◆ **Task prompt**
In the entries below, repeat only the lines between those holding "Derivăm funcția \(O(x)\)" and "prompted tooenter them.</span></span>", inclusive. Leave pictures out.

---

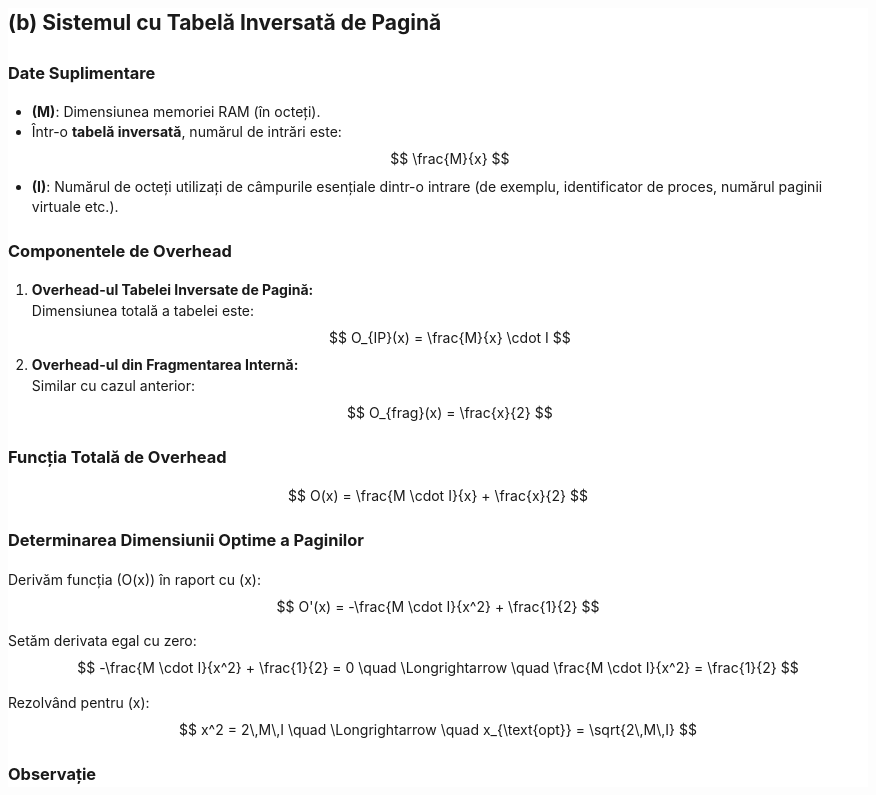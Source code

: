 
## (b) Sistemul cu Tabelă Inversată de Pagină

### Date Suplimentare

- **\(M\)**: Dimensiunea memoriei RAM (în octeți).
- Într-o **tabelă inversată**, numărul de intrări este:
  $$
  \frac{M}{x}
  $$
- **\(I\)**: Numărul de octeți utilizați de câmpurile esențiale dintr-o intrare (de exemplu, identificator de proces, numărul paginii virtuale etc.).

### Componentele de Overhead

1. **Overhead-ul Tabelei Inversate de Pagină:**  
   Dimensiunea totală a tabelei este:
   $$
   O_{IP}(x) = \frac{M}{x} \cdot I
   $$
2. **Overhead-ul din Fragmentarea Internă:**  
   Similar cu cazul anterior:
   $$
   O_{frag}(x) = \frac{x}{2}
   $$

### Funcția Totală de Overhead

$$
O(x) = \frac{M \cdot I}{x} + \frac{x}{2}
$$

### Determinarea Dimensiunii Optime a Paginilor

Derivăm funcția \(O(x)\) în raport cu \(x\):
$$
O'(x) = -\frac{M \cdot I}{x^2} + \frac{1}{2}
$$

Setăm derivata egal cu zero:
$$
-\frac{M \cdot I}{x^2} + \frac{1}{2} = 0 \quad \Longrightarrow \quad \frac{M \cdot I}{x^2} = \frac{1}{2}
$$

Rezolvând pentru \(x\):
$$
x^2 = 2\,M\,I \quad \Longrightarrow \quad x_{\text{opt}} = \sqrt{2\,M\,I}
$$

### Observație
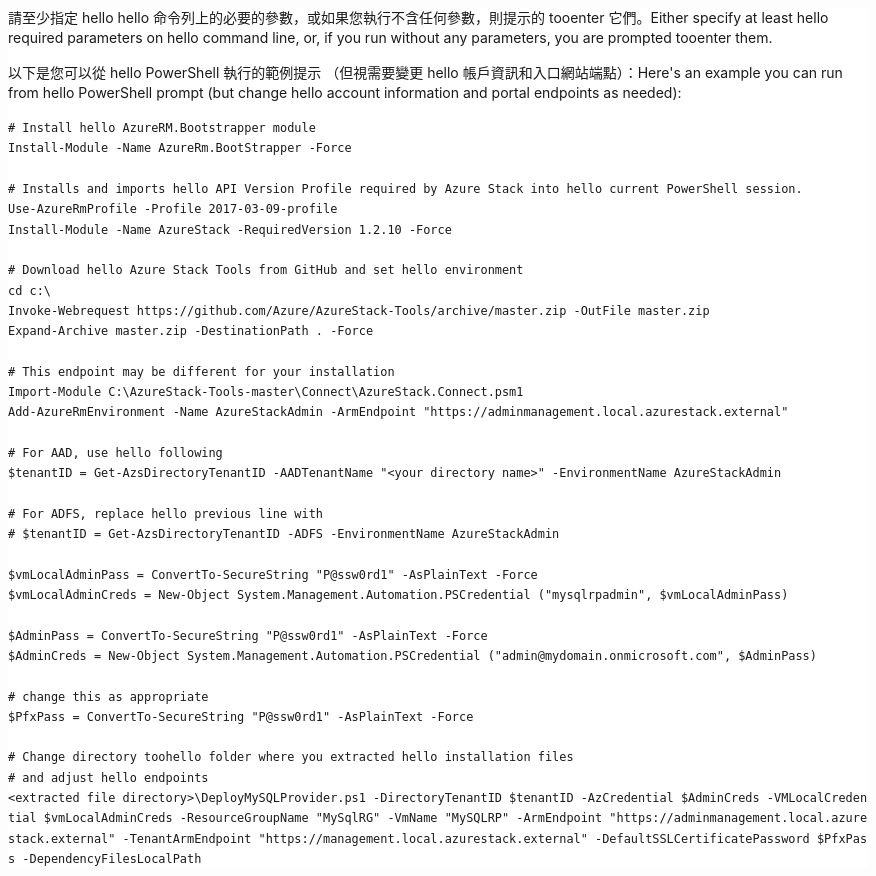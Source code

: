 <span data-ttu-id="3e3d8-145">請至少指定 hello hello 命令列上的必要的參數，或如果您執行不含任何參數，則提示的 tooenter 它們。</span><span class="sxs-lookup"><span data-stu-id="3e3d8-145">Either specify at least hello required parameters on hello command line, or, if you run without any parameters, you are prompted tooenter them.</span></span> 

<span data-ttu-id="3e3d8-146">以下是您可以從 hello PowerShell 執行的範例提示 （但視需要變更 hello 帳戶資訊和入口網站端點）：</span><span class="sxs-lookup"><span data-stu-id="3e3d8-146">Here's an example you can run from hello PowerShell prompt (but change hello account information and portal endpoints as needed):</span></span>


```
# Install hello AzureRM.Bootstrapper module
Install-Module -Name AzureRm.BootStrapper -Force

# Installs and imports hello API Version Profile required by Azure Stack into hello current PowerShell session.
Use-AzureRmProfile -Profile 2017-03-09-profile
Install-Module -Name AzureStack -RequiredVersion 1.2.10 -Force

# Download hello Azure Stack Tools from GitHub and set hello environment
cd c:\
Invoke-Webrequest https://github.com/Azure/AzureStack-Tools/archive/master.zip -OutFile master.zip
Expand-Archive master.zip -DestinationPath . -Force

# This endpoint may be different for your installation
Import-Module C:\AzureStack-Tools-master\Connect\AzureStack.Connect.psm1
Add-AzureRmEnvironment -Name AzureStackAdmin -ArmEndpoint "https://adminmanagement.local.azurestack.external" 

# For AAD, use hello following
$tenantID = Get-AzsDirectoryTenantID -AADTenantName "<your directory name>" -EnvironmentName AzureStackAdmin

# For ADFS, replace hello previous line with
# $tenantID = Get-AzsDirectoryTenantID -ADFS -EnvironmentName AzureStackAdmin

$vmLocalAdminPass = ConvertTo-SecureString "P@ssw0rd1" -AsPlainText -Force
$vmLocalAdminCreds = New-Object System.Management.Automation.PSCredential ("mysqlrpadmin", $vmLocalAdminPass)

$AdminPass = ConvertTo-SecureString "P@ssw0rd1" -AsPlainText -Force
$AdminCreds = New-Object System.Management.Automation.PSCredential ("admin@mydomain.onmicrosoft.com", $AdminPass)

# change this as appropriate
$PfxPass = ConvertTo-SecureString "P@ssw0rd1" -AsPlainText -Force

# Change directory toohello folder where you extracted hello installation files 
# and adjust hello endpoints
<extracted file directory>\DeployMySQLProvider.ps1 -DirectoryTenantID $tenantID -AzCredential $AdminCreds -VMLocalCredential $vmLocalAdminCreds -ResourceGroupName "MySqlRG" -VmName "MySQLRP" -ArmEndpoint "https://adminmanagement.local.azurestack.external" -TenantArmEndpoint "https://management.local.azurestack.external" -DefaultSSLCertificatePassword $PfxPass -DependencyFilesLocalPath
 ```

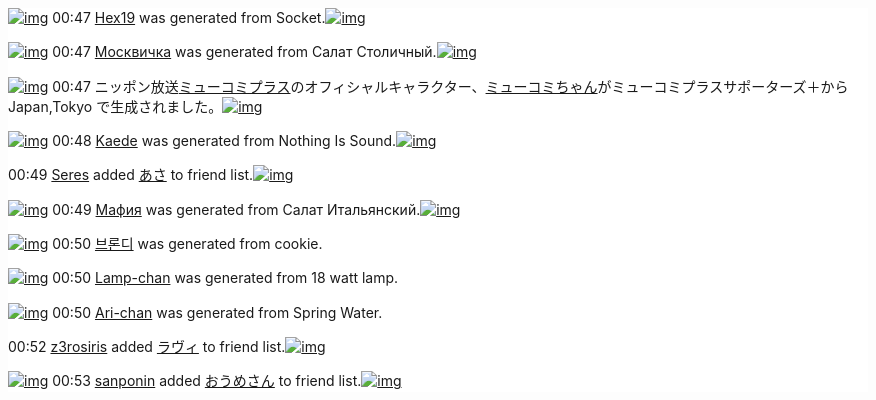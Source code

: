 [![img](http://www.deviantsart.com/19hcme5.png)](http://www.barcodekanojo.com/kanojo/3075564/Hex19) 00:47 [Hex19](http://www.barcodekanojo.com/kanojo/3075564/Hex19) was generated from Socket.[![img](http://www.deviantsart.com/2tgl8k3.jpeg)](http://www.barcodekanojo.com/product_images/barcode/5811506/1406907997/50x50xSocket.jpg,qw=88,ah=88.pagespeed.ic.1PpjK_Ytdb.jpg) 

[![img](http://www.deviantsart.com/20f9bn9.png)](http://www.barcodekanojo.com/kanojo/3075565/%D0%9C%D0%BE%D1%81%D0%BA%D0%B2%D0%B8%D1%87%D0%BA%D0%B0) 00:47 [Москвичка](http://www.barcodekanojo.com/kanojo/3075565/%D0%9C%D0%BE%D1%81%D0%BA%D0%B2%D0%B8%D1%87%D0%BA%D0%B0) was generated from Салат Столичный.[![img](http://www.deviantsart.com/252gand.jpeg)](http://www.barcodekanojo.com/product_images/barcode/5811507/1406908001/50x50x,PD0,PA1,PD0,PB0,PD0,PBB,PD0,PB0,PD1,P82,P20,PD0,PA1,PD1,P82,PD0,PBE,PD0,PBB,PD0,PB8,PD1,P87,PD0,PBD,PD1,P8B,PD0,PB9.jpg,qw=88,ah=88.pagespeed.ic.Qt6VvujjNP.jpg) 

[![img](http://www.deviantsart.com/1lqsqeu.png)](http://www.barcodekanojo.com/kanojo/1544639/%E3%83%9F%E3%83%A5%E3%83%BC%E3%82%B3%E3%83%9F%E3%81%A1%E3%82%83%E3%82%93) 00:47 ニッポン放送[ミューコミプラス](http://www.barcodekanojo.comhttp://www.allnightnippon.com/mcplus/)のオフィシャルキャラクター、[ミューコミちゃん](http://www.barcodekanojo.com/kanojo/1544639/%E3%83%9F%E3%83%A5%E3%83%BC%E3%82%B3%E3%83%9F%E3%81%A1%E3%82%83%E3%82%93)がミューコミプラスサポーターズ＋から Japan,Tokyo で生成されました。[![img](http://www.deviantsart.com/3r4fdou.png)](http://www.barcodekanojo.com/images/product/mcplus_logo.png) 

[![img](http://www.deviantsart.com/2uc2vv6.png)](http://www.barcodekanojo.com/kanojo/3075566/Kaede) 00:48 [Kaede](http://www.barcodekanojo.com/kanojo/3075566/Kaede) was generated from Nothing Is Sound.[![img](http://www.deviantsart.com/14a0i57.jpeg)](http://www.barcodekanojo.com/product_images/barcode/5811509/1406908069/50x50xNothing,P20Is,P20Sound.jpg,qw=88,ah=88.pagespeed.ic.WCt7E-dvEK.jpg) 

00:49 [Seres](http://www.barcodekanojo.com/user/472923/Seres) added [あさ](http://www.barcodekanojo.com/kanojo/2978/%E3%81%82%E3%81%95) to friend list.[![img](http://www.deviantsart.com/o662fh.png)](http://www.barcodekanojo.com/kanojo/2978/%E3%81%82%E3%81%95) 

[![img](http://www.deviantsart.com/sv0ivh.png)](http://www.barcodekanojo.com/kanojo/3075567/%D0%9C%D0%B0%D1%84%D0%B8%D1%8F) 00:49 [Мафия](http://www.barcodekanojo.com/kanojo/3075567/%D0%9C%D0%B0%D1%84%D0%B8%D1%8F) was generated from Салат Итальянский.[![img](http://www.deviantsart.com/2lkuf7l.jpeg)](http://www.barcodekanojo.com/product_images/barcode/5811511/1406908095/50x50x,PD0,PA1,PD0,PB0,PD0,PBB,PD0,PB0,PD1,P82,P20,PD0,P98,PD1,P82,PD0,PB0,PD0,PBB,PD1,P8C,PD1,P8F,PD0,PBD,PD1,P81,PD0,PBA,PD0,PB8,PD0,PB9.jpg,qw=88,ah=88.pagespeed.ic.Z_2SAU91MG.jpg) 

[![img](http://www.deviantsart.com/c41g10.png)](http://www.barcodekanojo.com/kanojo/3075568/%EB%B8%8C%EB%A1%A0%EB%94%94) 00:50 [브론디](http://www.barcodekanojo.com/kanojo/3075568/%EB%B8%8C%EB%A1%A0%EB%94%94) was generated from cookie.

[![img](http://www.deviantsart.com/3mc0lqh.png)](http://www.barcodekanojo.com/kanojo/3075569/Lamp-chan) 00:50 [Lamp-chan](http://www.barcodekanojo.com/kanojo/3075569/Lamp-chan) was generated from 18 watt lamp.

[![img](http://www.deviantsart.com/1qliuj9.png)](http://www.barcodekanojo.com/kanojo/3075570/Ari-chan) 00:50 [Ari-chan](http://www.barcodekanojo.com/kanojo/3075570/Ari-chan) was generated from Spring Water.

00:52 [z3rosiris](http://www.barcodekanojo.com/user/459148/z3rosiris) added [ラヴィ](http://www.barcodekanojo.com/kanojo/2252951/%E3%83%A9%E3%83%B4%E3%82%A3) to friend list.[![img](http://www.deviantsart.com/ppdknq.png)](http://www.barcodekanojo.com/kanojo/2252951/%E3%83%A9%E3%83%B4%E3%82%A3) 

[![img](http://www.deviantsart.com/3f9vt4v.jpeg)](http://www.barcodekanojo.com/user/264121/sanponin) 00:53 [sanponin](http://www.barcodekanojo.com/user/264121/sanponin) added [おうめさん](http://www.barcodekanojo.com/kanojo/2553117/%E3%81%8A%E3%81%86%E3%82%81%E3%81%95%E3%82%93) to friend list.[![img](http://www.deviantsart.com/3dq18ep.png)](http://www.barcodekanojo.com/kanojo/2553117/%E3%81%8A%E3%81%86%E3%82%81%E3%81%95%E3%82%93)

---

◆ **Your solution**
Derivăm funcția \(O(x)\) în raport cu \(x\):
$$
O'(x) = -\frac{M \cdot I}{x^2} + \frac{1}{2}
$$

Setăm derivata egal cu zero:
$$
-\frac{M \cdot I}{x^2} + \frac{1}{2} = 0 \quad \Longrightarrow \quad \frac{M \cdot I}{x^2} = \frac{1}{2}
$$

Rezolvând pentru \(x\):
$$
x^2 = 2\,M\,I \quad \Longrightarrow \quad x_{\text{opt}} = \sqrt{2\,M\,I}
$$

### Observație
Source code

: <span data-ttu-id="3e3d8-145">請至少指定 hello hello 命令列上的必要的參數，或如果您執行不含任何參數，則提示的 tooenter 它們。</span><span class="sxs-lookup"><span data-stu-id="3e3d8-145">Either specify at least hello required parameters on hello command line, or, if you run without any parameters, you are prompted tooenter them.</span></span> 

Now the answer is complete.